** TASK ITEM **
A verbatim copy of the lines starting at the one with "Raspberry Pi –" and ending at the last line below is required; include nothing else.

** SOURCE MATERIAL **

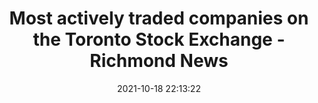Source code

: ---
"title": "Most actively traded companies on the Toronto Stock Exchange - Richmond News"
"date": "2021-10-18 22:13:22"
"feed_name": "GOOGLENEWSMINING"
"feed_website": "https://news.google.com/search?q=mining%2Bincident&hl=en-US&gl=US&ceid=US:en"
"feed_rss": "https://news.google.com/rss/search?q=mining%2Bincident&hl=en-US&gl=US&ceid=US:en"
"link": "https://www.richmond-news.com/cannabis-news/most-actively-traded-companies-on-the-toronto-stock-exchange-4526796"
"source": "{'href': 'https://www.richmond-news.com', 'title': 'Richmond News'}"
"file": "_posts/2021-1-1-409c5d45fc3bf5519d2ec9b574fea30fb67ab4ac.md"
"accident": "0"
"drilling": "0"
"represented_by": "0"
"dead": "0"
"injured": "0"
"arrested": "0"
"place": "unknown place"
"where": "unknown site"
"causes": "unknown"
"place_uri": "unknown place"
---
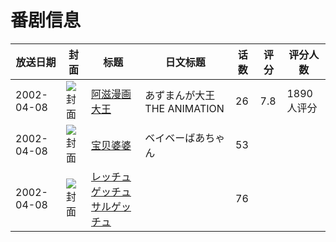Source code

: # 番剧信息

|放送日期|封面|标题|日文标题|话数|评分|评分人数|
|---|---|---|---|---|---|---|
|2002-04-08|![封面](https://lain.bgm.tv/pic/cover/c/cc/1a/977_5rRBg.jpg)|[阿滋漫画大王](https://bangumi.tv/subject/977)|あずまんが大王 THE ANIMATION|26|7.8|1890人评分|
|2002-04-08|![封面](https://lain.bgm.tv/pic/cover/c/af/f6/92393_Mj778.jpg)|[宝贝婆婆](https://bangumi.tv/subject/92393)|ベイベーばあちゃん|53|||
|2002-04-08|![封面](https://lain.bgm.tv/pic/cover/c/6c/c3/316896_j373Y.jpg)|[レッチュ ゲッチュ サルゲッチュ](https://bangumi.tv/subject/316896)||76|||
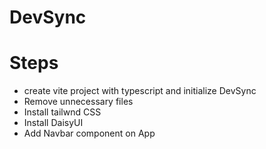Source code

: # DevSync

# Steps
- create vite project with typescript and initialize DevSync
- Remove unnecessary files 
- Install tailwnd CSS
- Install DaisyUI
- Add Navbar component on App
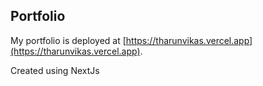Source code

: ## Portfolio

My portfolio is deployed at [https://tharunvikas.vercel.app](https://tharunvikas.vercel.app).

Created using NextJs
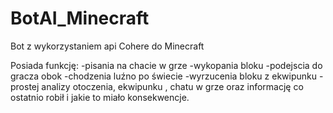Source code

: # BotAI_Minecraft
Bot z wykorzystaniem api Cohere do Minecraft

Posiada funkcję:
-pisania na chacie w grze
-wykopania bloku
-podejscia do gracza obok
-chodzenia luźno po świecie
-wyrzucenia bloku z ekwipunku
-prostej analizy otoczenia, ekwipunku , chatu w grze oraz informację co ostatnio robił i jakie to miało konsekwencje.
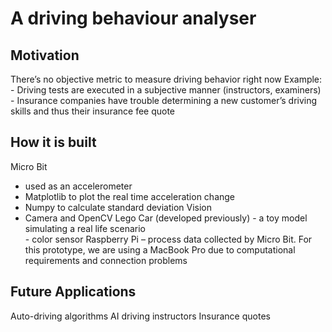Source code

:# A driving behaviour analyser

## Motivation
There’s no objective metric to measure driving behavior right now
Example: 
    - Driving tests are executed in a subjective manner (instructors, examiners)
    - Insurance companies have trouble determining a new customer’s     driving skills and thus their insurance fee quote

## How it is built
Micro Bit  
   - used as an accelerometer
   - Matplotlib to plot the real time acceleration change
   - Numpy to calculate standard deviation 
Vision
   - Camera and OpenCV
 Lego Car (developed previously)
    - a toy model simulating a real life scenario    
    - color sensor
Raspberry Pi – process data collected by Micro Bit. For this prototype, we are using a MacBook Pro due to computational requirements and connection problems

## Future Applications
Auto-driving algorithms
AI driving instructors
Insurance quotes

** ANSWER SPACE **
Raspberry Pi – process data collected by Micro Bit. For this prototype, we are using a MacBook Pro due to computational requirements and connection problems

## Future Applications
Auto-driving algorithms
AI driving instructors
Insurance quotes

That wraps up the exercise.